Look at the wet towel for two things: is the liquid
spill absorbing into the towel, and also, are any
of the rug’s dyes absorbing into the towel.
If the rug’s dyes are absorbing into the towel,
blot a bit more and then STOP. No more work can
be done to this area without causing the rug’s
dyes to bleed together. This type of damage can
devalue your rug, so you want to stop before you
make it worse.
If the rug’s dyes are not absorbing into the
towel (you only see the spill absorbing into it),
then place a folded towel underneath the affected
area and pour a small amount of soda water onto
the area (or use a saturated sponge to apply the
soda water).
Take another towel, blot the top side, and then
place a folded towel on top (creating a “sandwich”
– folded towel, rug, folded towel). Stand
on the area for a few minutes (or use a heavy book),
and this will help the moisture to absorb from both
sides, hopefully displacing the spill. The sodium
in the soda water absorbs the foreign element, and
the towel then absorbs this liquid.
When you believe the absorption to be complete,
elevate the treated area so that airflow can reach
the back of the rug (prop it up) and dry the foundation
thoroughly. Do this for at least one day to ensure
complete drying. The rug will feel dry to the touch,
however, the cotton foundation will still have moisture
within it, and without air drying it will eventually
lead to mildew and
dry rot. |
Pets
Puppy Puddles. Kitty Catastrophes. |
|
This
is the most common “emergency” call
that we get, and it’s not a very “appealing”
topic for a brochure, but I know that we need
to cover this because this is the one thing that
can permanently stain your rug. Supplies that
you need in your household arsenal: Soda Water,
Vinegar, Cotton Towels, and Nature’s Miracle
enzyme treatment (you can find this in pet stores).
For pet urine and pet vomit, because they are
stains that hit the rug hot and acidic they will
actually stain and “set” the wool
fibres rather quickly. You need to follow the
steps in Newsletter #1 as far as the “spill
procedures” (blot the substance, saturate
with Soda Water, blot again, and air dry thoroughly).
If the rug has dyes that might bleed if wet, then
substitute a 50/50 Vinegar and water mixture for
the Soda Water. For pet faeces, you must pick
up as much as you can before you begin the Soda
Water process.
As far as the odours associated with all of these
pet “emergencies,” misting Nature’s
Miracle on the areas helps to remove some of the
odour-causing bacteria. Resist the urge to saturate
the rug with Nature’s Miracle, because pouring
any product on a rug is never a good idea. With
pet urine, if it is a substantial amount then
it has (again because it’s hot and acidic)
penetrated the wool fibres and has been absorbed
into the cotton foundation. In this case, the
only way you will be able to remove the odour
will be to give the rug a bath where it is soaked
in an
enzyme solution.
A different set of problems arise with “old”
pet urine stains … When a pet stain is “fresh”
it is a strong acid stain. After it has dried
completely, and has sat in the fibres for several
days, it becomes a strong alkaline stain.
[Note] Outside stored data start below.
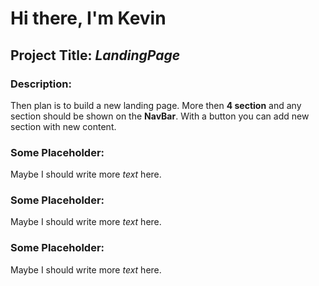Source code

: # Hi there, I'm Kevin
## Project Title: _LandingPage_
### Description: 
Then plan is to build a new landing page. 
More then __4 section__ and any section should be shown on the __NavBar__. 
With a button you can add new section with new content. 

### Some Placeholder: 
Maybe I should write more _text_ here. 

### Some Placeholder: 
Maybe I should write more _text_ here.
### Some Placeholder: 
Maybe I should write more _text_ here.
The
problem with high alkalinity and wool is that
it yellows the wool, and it also counteracts the
mordant process that holds the dyes on to the
wool fibres. It essentially makes the dyes dissolve.
Even a rug with colourfast dyes will bleed and
fade in areas that have old pet urine stains in
it. So the key in handling all pet stains is getting
to the area as soon as you can (and use the steps
that have been suggested so that you don’t
cause
more damage).
If you get to the stains quickly, but you just
cannot get the odour out, then you can contact
us. We have a commercial enzyme product that we
can immerse a rug in for the purpose of removing
the odour-causing bacteria in the rug.
Some final pet advice – pet hair. If you
are going crazy trying to vacuum up pet hair from
your rugs or your upholstery, here are two tools
you can use. On rugs, the pet hair entwines itself
with the individual rug fibre, so it is sometimes
impossible to pick this up with your standard
upright vacuum cleaner. So, purchase a lava rock
and rub it along the face of your rug, going “with”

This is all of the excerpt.